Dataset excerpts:
※

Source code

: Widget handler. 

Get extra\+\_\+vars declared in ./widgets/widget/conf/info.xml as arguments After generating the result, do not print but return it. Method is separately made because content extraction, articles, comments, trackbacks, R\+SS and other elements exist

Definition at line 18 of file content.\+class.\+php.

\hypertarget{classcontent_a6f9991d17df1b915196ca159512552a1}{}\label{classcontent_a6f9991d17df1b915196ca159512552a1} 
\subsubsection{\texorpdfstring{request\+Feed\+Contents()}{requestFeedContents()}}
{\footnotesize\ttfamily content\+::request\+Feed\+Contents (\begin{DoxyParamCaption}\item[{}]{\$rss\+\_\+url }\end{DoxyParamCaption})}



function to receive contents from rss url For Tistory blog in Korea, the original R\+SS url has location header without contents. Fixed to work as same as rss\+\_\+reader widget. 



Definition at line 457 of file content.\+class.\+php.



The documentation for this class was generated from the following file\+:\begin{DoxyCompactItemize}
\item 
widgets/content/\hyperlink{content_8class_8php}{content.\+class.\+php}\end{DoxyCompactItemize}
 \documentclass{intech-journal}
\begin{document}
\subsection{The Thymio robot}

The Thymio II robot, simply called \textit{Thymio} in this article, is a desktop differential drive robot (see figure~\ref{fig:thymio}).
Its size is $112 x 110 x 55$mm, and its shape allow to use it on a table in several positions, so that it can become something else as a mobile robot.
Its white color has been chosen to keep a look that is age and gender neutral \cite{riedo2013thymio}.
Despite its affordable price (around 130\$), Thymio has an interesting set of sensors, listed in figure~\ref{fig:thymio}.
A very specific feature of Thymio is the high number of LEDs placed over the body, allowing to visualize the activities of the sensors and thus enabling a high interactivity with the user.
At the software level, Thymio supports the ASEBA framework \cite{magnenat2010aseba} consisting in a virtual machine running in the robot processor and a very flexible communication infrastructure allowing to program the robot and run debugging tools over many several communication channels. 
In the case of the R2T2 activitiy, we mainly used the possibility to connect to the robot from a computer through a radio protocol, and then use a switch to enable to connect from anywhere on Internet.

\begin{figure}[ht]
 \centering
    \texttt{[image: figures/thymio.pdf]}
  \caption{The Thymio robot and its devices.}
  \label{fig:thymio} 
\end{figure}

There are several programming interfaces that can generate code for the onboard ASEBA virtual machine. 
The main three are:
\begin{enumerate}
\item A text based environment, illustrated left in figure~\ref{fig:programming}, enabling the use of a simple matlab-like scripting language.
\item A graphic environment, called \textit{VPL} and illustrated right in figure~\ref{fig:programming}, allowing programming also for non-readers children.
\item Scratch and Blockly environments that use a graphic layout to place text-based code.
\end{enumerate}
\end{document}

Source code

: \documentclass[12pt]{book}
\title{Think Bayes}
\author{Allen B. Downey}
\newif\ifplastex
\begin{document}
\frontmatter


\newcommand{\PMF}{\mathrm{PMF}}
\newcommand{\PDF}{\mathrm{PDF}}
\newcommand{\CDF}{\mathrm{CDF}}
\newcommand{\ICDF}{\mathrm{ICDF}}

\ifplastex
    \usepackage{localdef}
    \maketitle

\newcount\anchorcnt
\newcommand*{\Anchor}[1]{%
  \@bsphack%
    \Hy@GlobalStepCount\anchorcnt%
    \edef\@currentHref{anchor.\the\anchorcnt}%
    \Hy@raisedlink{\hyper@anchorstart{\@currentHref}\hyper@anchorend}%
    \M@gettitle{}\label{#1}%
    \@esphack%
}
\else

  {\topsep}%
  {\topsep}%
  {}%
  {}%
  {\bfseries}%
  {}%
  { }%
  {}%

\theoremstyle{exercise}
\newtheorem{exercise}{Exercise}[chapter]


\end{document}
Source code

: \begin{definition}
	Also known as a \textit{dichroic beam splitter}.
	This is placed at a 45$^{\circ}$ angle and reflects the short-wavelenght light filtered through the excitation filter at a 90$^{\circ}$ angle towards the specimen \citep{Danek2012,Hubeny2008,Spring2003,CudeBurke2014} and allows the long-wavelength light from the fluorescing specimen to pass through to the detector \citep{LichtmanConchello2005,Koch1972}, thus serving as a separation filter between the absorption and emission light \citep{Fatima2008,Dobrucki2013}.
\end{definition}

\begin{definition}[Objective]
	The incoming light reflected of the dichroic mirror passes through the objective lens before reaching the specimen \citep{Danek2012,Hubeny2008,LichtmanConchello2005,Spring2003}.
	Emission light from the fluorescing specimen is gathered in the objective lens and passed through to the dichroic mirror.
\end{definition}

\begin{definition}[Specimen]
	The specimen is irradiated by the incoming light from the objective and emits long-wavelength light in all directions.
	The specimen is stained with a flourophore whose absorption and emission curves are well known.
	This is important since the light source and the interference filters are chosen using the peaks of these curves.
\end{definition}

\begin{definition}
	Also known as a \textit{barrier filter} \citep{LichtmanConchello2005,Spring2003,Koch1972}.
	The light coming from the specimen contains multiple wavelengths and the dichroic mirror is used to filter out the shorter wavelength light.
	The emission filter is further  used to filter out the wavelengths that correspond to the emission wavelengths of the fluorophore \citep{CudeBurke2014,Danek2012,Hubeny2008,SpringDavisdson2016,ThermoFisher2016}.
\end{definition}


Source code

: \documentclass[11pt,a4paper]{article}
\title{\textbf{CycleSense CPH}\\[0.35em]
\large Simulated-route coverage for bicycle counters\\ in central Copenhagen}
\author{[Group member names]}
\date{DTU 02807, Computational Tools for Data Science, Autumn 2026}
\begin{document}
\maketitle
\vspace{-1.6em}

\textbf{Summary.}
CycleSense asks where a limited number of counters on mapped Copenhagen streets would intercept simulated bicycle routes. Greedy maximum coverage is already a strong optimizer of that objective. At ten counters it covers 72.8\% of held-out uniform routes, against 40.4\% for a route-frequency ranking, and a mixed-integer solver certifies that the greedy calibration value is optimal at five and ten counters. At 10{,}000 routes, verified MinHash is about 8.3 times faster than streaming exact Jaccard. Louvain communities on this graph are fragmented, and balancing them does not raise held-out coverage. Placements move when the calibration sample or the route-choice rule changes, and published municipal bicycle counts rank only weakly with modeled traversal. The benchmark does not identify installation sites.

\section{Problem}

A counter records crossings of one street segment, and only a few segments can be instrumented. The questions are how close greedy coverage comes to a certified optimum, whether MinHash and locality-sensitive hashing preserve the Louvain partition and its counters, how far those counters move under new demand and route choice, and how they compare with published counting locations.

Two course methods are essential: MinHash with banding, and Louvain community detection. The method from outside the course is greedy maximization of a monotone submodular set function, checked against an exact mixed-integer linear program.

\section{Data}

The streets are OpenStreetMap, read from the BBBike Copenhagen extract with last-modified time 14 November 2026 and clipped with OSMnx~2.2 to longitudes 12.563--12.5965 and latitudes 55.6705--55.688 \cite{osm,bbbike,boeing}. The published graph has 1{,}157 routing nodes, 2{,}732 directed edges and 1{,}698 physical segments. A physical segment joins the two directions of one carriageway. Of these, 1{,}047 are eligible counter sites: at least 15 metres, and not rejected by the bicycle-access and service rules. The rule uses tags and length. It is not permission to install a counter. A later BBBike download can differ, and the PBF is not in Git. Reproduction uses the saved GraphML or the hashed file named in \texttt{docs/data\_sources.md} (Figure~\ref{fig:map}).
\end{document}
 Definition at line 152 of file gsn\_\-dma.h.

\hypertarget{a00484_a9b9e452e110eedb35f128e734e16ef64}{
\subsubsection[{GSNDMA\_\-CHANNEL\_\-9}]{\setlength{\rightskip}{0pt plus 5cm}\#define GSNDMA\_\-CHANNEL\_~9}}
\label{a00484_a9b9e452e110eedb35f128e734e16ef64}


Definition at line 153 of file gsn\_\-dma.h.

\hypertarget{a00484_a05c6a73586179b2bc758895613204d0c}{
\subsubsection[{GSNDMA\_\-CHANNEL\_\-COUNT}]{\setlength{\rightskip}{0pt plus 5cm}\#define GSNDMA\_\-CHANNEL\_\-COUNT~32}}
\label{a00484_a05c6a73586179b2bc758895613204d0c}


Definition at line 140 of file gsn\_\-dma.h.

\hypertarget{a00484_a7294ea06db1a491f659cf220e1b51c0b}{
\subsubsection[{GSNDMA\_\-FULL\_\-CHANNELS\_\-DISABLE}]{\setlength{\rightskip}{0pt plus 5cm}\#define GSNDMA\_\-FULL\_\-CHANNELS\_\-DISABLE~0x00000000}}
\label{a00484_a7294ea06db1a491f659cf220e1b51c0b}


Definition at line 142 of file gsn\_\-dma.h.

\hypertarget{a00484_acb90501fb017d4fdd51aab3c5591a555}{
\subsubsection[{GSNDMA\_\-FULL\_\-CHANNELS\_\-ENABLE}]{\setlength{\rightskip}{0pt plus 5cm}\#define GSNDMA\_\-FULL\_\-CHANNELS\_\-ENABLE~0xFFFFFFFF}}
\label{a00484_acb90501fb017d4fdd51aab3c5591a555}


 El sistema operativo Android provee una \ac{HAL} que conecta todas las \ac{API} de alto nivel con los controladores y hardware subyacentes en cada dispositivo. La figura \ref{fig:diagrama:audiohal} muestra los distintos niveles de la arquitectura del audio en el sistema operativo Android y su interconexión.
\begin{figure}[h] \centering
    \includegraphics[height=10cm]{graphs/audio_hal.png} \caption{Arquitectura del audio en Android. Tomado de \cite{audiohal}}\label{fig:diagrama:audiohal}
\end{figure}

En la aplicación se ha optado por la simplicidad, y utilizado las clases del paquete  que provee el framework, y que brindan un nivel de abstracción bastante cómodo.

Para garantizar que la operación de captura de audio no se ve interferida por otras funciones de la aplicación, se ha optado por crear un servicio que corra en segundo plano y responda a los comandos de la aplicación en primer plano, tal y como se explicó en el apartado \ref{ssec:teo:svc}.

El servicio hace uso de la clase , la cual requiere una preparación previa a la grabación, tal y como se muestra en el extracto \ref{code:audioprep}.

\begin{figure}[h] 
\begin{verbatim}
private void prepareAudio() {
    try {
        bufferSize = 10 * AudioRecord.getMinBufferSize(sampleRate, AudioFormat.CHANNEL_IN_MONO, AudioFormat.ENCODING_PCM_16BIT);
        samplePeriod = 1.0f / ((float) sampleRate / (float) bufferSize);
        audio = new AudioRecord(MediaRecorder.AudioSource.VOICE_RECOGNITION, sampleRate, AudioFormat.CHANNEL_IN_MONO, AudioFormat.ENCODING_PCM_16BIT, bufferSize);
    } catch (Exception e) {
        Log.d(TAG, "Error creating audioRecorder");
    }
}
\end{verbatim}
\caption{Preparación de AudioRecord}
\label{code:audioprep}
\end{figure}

※

- _WHAT THE EXERCISE ASKS_
Scan the data above for the word "segment". Copy every line in which it is found.

- _EXERCISE RESPONSE_
A counter records crossings of one street segment, and only a few segments can be instrumented. The questions are how close greedy coverage comes to a certified optimum, whether MinHash and locality-sensitive hashing preserve the Louvain partition and its counters, how far those counters move under new demand and route choice, and how they compare with published counting locations.
The streets are OpenStreetMap, read from the BBBike Copenhagen extract with last-modified time 14 November 2026 and clipped with OSMnx~2.2 to longitudes 12.563--12.5965 and latitudes 55.6705--55.688 \cite{osm,bbbike,boeing}. The published graph has 1{,}157 routing nodes, 2{,}732 directed edges and 1{,}698 physical segments. A physical segment joins the two directions of one carriageway. Of these, 1{,}047 are eligible counter sites: at least 15 metres, and not rejected by the bicycle-access and service rules. The rule uses tags and length. It is not permission to install a counter. A later BBBike download can differ, and the PBF is not in Git. Reproduction uses the saved GraphML or the hashed file named in \texttt{docs/data\_sources.md} (Figure~\ref{fig:map}).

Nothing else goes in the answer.